OptiDICE: Offline Policy Optimization via Stationary Distribution Correction Estimation

Primary LanguagePython

OptiDICE

This repository is the official implementation of OptiDICE: Offline Policy Optimization via Stationary Distribution Correction Estimation (presented at ICML 2021).

Installation Guide

Environment Variables

  • Insert the following commands in ~/.bashrc.
    export MUJOCO_PY_MJKEY_PATH=$HOME/.mujoco/mjkey.txt
    export MUJOCO_PY_MJPRO_PATH=$HOME/.mujoco/mjpro150/
    export LD_LIBRARY_PATH=$LD_LIBRARY_PATH:$HOME/.mujoco/mjpro150/bin
    

Mujoco

  1. Download MuJoCo.
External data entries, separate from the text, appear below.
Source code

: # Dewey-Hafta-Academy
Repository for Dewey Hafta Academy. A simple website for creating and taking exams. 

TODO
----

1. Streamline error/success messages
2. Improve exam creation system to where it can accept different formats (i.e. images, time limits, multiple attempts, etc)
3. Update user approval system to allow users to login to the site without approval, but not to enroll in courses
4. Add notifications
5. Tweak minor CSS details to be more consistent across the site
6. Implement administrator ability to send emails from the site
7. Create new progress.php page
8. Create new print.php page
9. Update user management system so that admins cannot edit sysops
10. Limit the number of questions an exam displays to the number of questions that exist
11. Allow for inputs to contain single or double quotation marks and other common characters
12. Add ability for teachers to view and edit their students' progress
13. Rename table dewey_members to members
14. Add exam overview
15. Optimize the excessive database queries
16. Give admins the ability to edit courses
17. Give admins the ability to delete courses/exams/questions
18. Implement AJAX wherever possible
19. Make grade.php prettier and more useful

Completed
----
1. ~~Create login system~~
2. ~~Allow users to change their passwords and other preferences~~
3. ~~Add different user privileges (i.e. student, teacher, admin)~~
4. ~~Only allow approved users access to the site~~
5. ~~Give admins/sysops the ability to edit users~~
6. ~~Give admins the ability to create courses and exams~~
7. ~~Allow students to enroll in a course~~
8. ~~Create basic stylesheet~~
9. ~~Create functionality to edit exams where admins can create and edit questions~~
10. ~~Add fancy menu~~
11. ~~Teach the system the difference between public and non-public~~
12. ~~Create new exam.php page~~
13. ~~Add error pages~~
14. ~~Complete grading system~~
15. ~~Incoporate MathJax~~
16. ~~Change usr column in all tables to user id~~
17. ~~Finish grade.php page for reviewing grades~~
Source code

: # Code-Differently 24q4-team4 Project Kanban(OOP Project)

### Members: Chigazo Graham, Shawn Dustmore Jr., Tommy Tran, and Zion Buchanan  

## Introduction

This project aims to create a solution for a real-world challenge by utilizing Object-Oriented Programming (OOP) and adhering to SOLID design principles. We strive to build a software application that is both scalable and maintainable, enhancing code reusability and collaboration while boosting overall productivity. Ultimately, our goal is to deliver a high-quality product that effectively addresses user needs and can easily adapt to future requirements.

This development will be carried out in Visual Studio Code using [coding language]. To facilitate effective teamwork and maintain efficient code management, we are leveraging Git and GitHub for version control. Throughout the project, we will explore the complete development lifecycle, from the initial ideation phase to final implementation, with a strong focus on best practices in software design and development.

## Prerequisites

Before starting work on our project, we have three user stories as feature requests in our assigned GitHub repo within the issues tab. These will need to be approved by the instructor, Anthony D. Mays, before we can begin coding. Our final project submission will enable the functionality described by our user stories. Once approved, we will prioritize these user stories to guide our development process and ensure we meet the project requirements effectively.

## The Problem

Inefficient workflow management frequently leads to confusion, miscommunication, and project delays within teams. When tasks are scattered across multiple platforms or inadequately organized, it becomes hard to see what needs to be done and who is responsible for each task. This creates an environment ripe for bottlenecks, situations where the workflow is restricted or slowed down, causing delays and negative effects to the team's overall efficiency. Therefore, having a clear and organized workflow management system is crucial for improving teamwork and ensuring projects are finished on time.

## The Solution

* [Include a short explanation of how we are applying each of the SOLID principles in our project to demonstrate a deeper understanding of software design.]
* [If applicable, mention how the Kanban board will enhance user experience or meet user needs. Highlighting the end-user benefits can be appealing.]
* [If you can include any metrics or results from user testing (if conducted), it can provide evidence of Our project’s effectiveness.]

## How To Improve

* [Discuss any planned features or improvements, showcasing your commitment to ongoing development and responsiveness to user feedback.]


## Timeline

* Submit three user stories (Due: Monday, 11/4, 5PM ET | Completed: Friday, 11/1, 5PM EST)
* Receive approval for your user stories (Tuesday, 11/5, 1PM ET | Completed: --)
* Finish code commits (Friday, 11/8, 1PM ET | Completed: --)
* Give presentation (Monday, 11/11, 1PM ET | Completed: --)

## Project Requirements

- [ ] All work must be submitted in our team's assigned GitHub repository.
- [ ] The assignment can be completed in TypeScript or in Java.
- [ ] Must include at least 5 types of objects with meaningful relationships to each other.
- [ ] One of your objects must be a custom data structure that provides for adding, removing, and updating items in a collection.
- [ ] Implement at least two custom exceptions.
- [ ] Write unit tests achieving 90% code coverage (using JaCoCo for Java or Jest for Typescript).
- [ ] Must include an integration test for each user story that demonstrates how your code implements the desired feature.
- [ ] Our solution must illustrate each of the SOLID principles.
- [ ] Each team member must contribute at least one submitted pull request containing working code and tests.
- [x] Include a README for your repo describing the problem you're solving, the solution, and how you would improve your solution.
Save mjkey.txt to $HOME/.mujoco after the following commands:
    mkdir -p $HOME/.mujoco
    cd $HOME/.mujoco
    wget https://www.roboti.us/download/mjpro150_linux.zip
    unzip mjpro150_linux.zip
    rm mjpro150_linux.zip
    wget https://www.roboti.us/download/mujoco200_linux.zip
    unzip mujoco200_linux.zip
    rm mujoco200_linux.zip
    

Conda Environment

  1. Create conda environment and activate it:

    conda env create -f environment.yml
    conda activate optidice
    
  2. Install d4rl:

    pip install git+https://github.com/rail-berkeley/d4rl@master#egg=d4rl
    

How to Run

  1. Random MDP experiments:

    python finite_run.py
    
  2. D4RL Benchmarks

    python neural_dice_rl.py \
      --env_name=maze2d-umaze-v1 \
      --policy_extraction=iproj \
      --e_loss_type=mse \
      --alpha=0.001
    

Bibtex

If you use this code, please cite our paper:

@inproceedings{lee2021optidice,
  author    = {Jongmin Lee and Wonseok Jeon and Byung-Jun Lee and Joelle Pineau and Kee-Eung Kim},
  title     = {OptiDICE: Offline Policy Optimization via Stationary Distribution Correction Estimation},
  booktitle = {Proceedings of the 38th International Conference on Machine Learning (ICML)},
  year      = {2021}
}